Understanding the Renderer

Every CUDA Animator in the QTViewer framework must implement a update(ImageBuffer *img) method that writes colors to an array of pixels stored in img->buffer. You can see examples of how this is done in several of the in class examples as well as the clearImage kernel which has been completed for you. The update method gets called repeatedly in an openGL event loop and, if you draw a new image each time update is called, you will see an animation.

For this example, the primary update loop will be

clear the entire screen
move the circles according to their velocity
draw the circles in the image buffer
Right now, only clear is implemented. It takes a clear color as input and writes that color to every pixel in the image buffer.

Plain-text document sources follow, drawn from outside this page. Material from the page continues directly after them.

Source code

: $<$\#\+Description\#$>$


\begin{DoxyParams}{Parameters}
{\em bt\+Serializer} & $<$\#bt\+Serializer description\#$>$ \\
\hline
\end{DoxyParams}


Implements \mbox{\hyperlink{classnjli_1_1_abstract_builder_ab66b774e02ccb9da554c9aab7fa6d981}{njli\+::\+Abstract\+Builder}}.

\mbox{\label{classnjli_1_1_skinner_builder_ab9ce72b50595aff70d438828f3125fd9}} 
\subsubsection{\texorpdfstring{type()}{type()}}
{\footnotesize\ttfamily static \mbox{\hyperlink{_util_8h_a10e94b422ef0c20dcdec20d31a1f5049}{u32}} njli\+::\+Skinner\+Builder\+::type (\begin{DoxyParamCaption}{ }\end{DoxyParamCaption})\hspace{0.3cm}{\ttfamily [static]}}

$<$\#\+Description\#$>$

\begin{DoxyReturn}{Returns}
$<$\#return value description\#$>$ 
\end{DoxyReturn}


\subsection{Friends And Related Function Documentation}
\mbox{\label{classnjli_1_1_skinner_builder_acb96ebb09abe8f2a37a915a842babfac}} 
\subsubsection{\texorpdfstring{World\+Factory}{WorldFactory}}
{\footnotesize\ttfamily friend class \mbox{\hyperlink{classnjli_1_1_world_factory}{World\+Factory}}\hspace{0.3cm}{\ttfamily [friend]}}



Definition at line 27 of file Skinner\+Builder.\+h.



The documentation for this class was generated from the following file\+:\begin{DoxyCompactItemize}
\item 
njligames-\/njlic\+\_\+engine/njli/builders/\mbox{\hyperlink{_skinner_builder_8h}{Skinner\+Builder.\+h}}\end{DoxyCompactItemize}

You should examine the implementation of clearImage in clearImage.cu to understand how it works and how to work with the ImageBuffer.

drawCircsWrong has an implementation that attempts to draw the circles using CUDA, but it isn't quite right. It works OK if you only have a single thread, but that isn't very parallel or scalable. drawCircsWrong parallelizes the problem the distributing all the circles over all the threads. For each circle, a thread computes a bounding box around the circle, and finds the rows and columns of the image contained within that box. For each pixel in the box, it checks if the center of the pixel is inside the circle. If the pixel overlaps, the old color in the image buffer and the color of the circle are blended together according to the blending function provided. You should not modify the blending function. However, you should note that the order of blending the circles matters and can lead to different results. Your rendering must preserve the order of the circles as they are presented in the initial input array. drawCircsWrong may violate this property and the Readme asks you to think about why.

The correct order for the three test circles is to draw the red circle first, followed by the green then blue.

Two possible incorrect orders are blue, then green, then red

or green, then red, then blue.

You need to find a way to properly implement drawCircs. Implement your code in drawCircs, keeping drawCircsWrong unmodified. To test your solution, don't forget to change the call in update in circRenderer.cu to call your drawCircs kernel.

Once you think you have the drawing correct, implement the updating of your scene by writing one more kernel moveCircs. Note that this kernel does not draw anything, but it simply updates the position of each circle to be the previous position plus the current velocity. Once the positions have been modified, the next call to drawCircs will draw the circles in their new location. If a circle moves completely off one edge of the screen, have it wrap around to the other side as demonstrated in lab.

Adjust numFrames in viewer.cpp to test your animation. Set numFrames=-1 to let it loop until you quit.

Readme
Complete the concept questions and lab survey prior to submitting. As both the QtVis library and the Circle Renderer are new assignments, I'd appreciate any feedback if there are aspects that are unclear or could be improved.
Submit
You should regularly commit your changes to the lab07 repo and occasionally push changes to the github remote. Note you must push to your remote to share updates with your partner. Ideally you should commit changes at the end of every session of working on the project. You will be graded on work that appears in your github repo by the project deadline.